The Blind Assassin

"The only way you can write the truth is to assume that what you set down will never be read. Not by any other person, and not even by yourself at some later date. Otherwise you begin excusing yourself. You must see the writing as emerging like a long scroll of ink from the index finger of your right hand; you must see your left hand erasing it.

Impossible of course.

I pay out my line, I pay out my line, this black thread I'm spinning across the page."

"The three of them were beautiful, in the way all girls of that age are beautiful. It can't be helped, that sort of beauty, nor can it be conserved; it's a freshness, a plumpness of cells, that's unearned and temporary, and that nothing can replicate. None of them was satisfied with it, however; already they were making attempts to alter themselves, to improve and distort and diminish, to cram themselves into some impossible, imaginary mould, plucking and pencilling away at their faces. I didn't blame them, having done the same once myself."

"He turned then, and at first I was not sure he could see me. I stretched out my heand, like a drowning person beseeching rescue. In that moment I had already committed treachery in my heart.

Was this a betrayal, or was it an act of courage? Perhaps both. Neither one involves forethought: such things take place in an instant, in an eyeblink. This can only be because they have been rehearsed by us already, over and over, in silence and darkness; in such silence, such darkness, that we are ignorant of them ourselves. Blind but sure-footed, we step forward as if into a remembered dance."

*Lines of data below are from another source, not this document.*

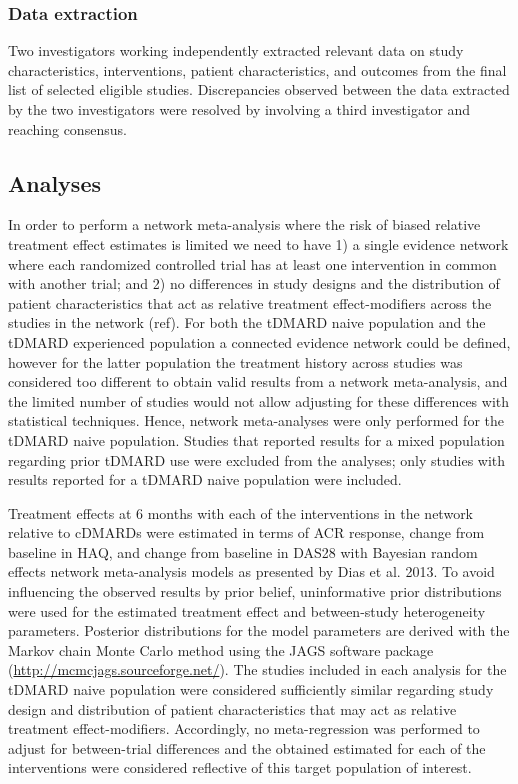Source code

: \documentclass[11pt,final,fleqn]{article}
\theoremstyle{plain}
\begin{document}
\begin{appendices}
\subsubsection{Data extraction}
Two investigators working independently extracted relevant data on study characteristics, interventions, patient characteristics, and outcomes from the final list of selected eligible studies. Discrepancies observed between the data extracted by the two investigators were resolved by involving a third investigator and reaching consensus.

\subsection{Analyses}\label{app:nma-analyses}
In order to perform a network meta-analysis where the risk of biased relative treatment effect estimates is limited we need to have 1) a single evidence network where each randomized controlled trial has at least one intervention in common with another trial; and 2) no differences in study designs and the distribution of patient characteristics that act as relative treatment effect-modifiers across the studies in the network (ref). For both the tDMARD naive population and the tDMARD experienced population a connected evidence network could be defined, however for the latter population the treatment history across studies was considered too different to obtain valid results from a network meta-analysis, and the limited number of studies would not allow adjusting for these differences with statistical techniques. Hence, network meta-analyses were only performed for the tDMARD naive population. Studies that reported results for a mixed population regarding prior tDMARD use were excluded from the analyses; only studies with results reported for a tDMARD naive population were included. 

Treatment effects at 6 months with each of the interventions in the network relative to cDMARDs were estimated in terms of ACR response, change from baseline in HAQ, and change from baseline in DAS28 with Bayesian random effects network meta-analysis models as presented by Dias et al. 2013. To avoid influencing the observed results by prior belief, uninformative prior distributions were used for the estimated treatment effect and between-study heterogeneity parameters. Posterior distributions for the model parameters are derived with the Markov chain Monte Carlo method using the JAGS software package (\url{http://mcmcjags.sourceforge.net/}). The studies included in each analysis for the tDMARD naive population were considered sufficiently similar regarding study design and distribution of patient characteristics that may act as relative treatment effect-modifiers. Accordingly, no meta-regression was performed to adjust for between-trial differences and the obtained estimated for each of the interventions were considered reflective of this target population of interest. 


\end{appendices}
\end{document}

"So refreshing, to find politeness and consideration in girls of that age. Too often . . . they display only thoughtless ingratitude. But thoughtless ingratitude is the armour of the young; without it, how would they ever get through life? The old wish the young well, but they wish them ill also: they would like to eat them up, and absorb their vitality, and remain immortal themselves. Without the protection of surliness and levity, all children would be crushed by the past--the past of others, loaded onto their shoulders. Selfishness is their saving grace."

"But no here; not in this gentle, tedious backwater; not in Port Ticonderoga, despite a druggie or two in the parks, despite the occasional break-in, despite the occasional body found floating around in the eddies. We hunker down here, drinking our bedtime drinks, nibbling our bedtime snacks, peering at the world as if through a secret window, and when we've had enough of it we turn it off. So much for the twentieth century, we say, as we make our way upstairs. But there's a far-off roaring, like a tidal wave racing inshore. Here comes the twenty-first century, sweeping overhead like a spaceship filled with ruthless lizard-eyed aliens or a metal pterodactyl. Sooner or later it will sniff us out, it will tear the roofs off our flimsy little burrows with its iron claws, and then we will be just as naked and shivering and starving and diseased and hopeless as the rest."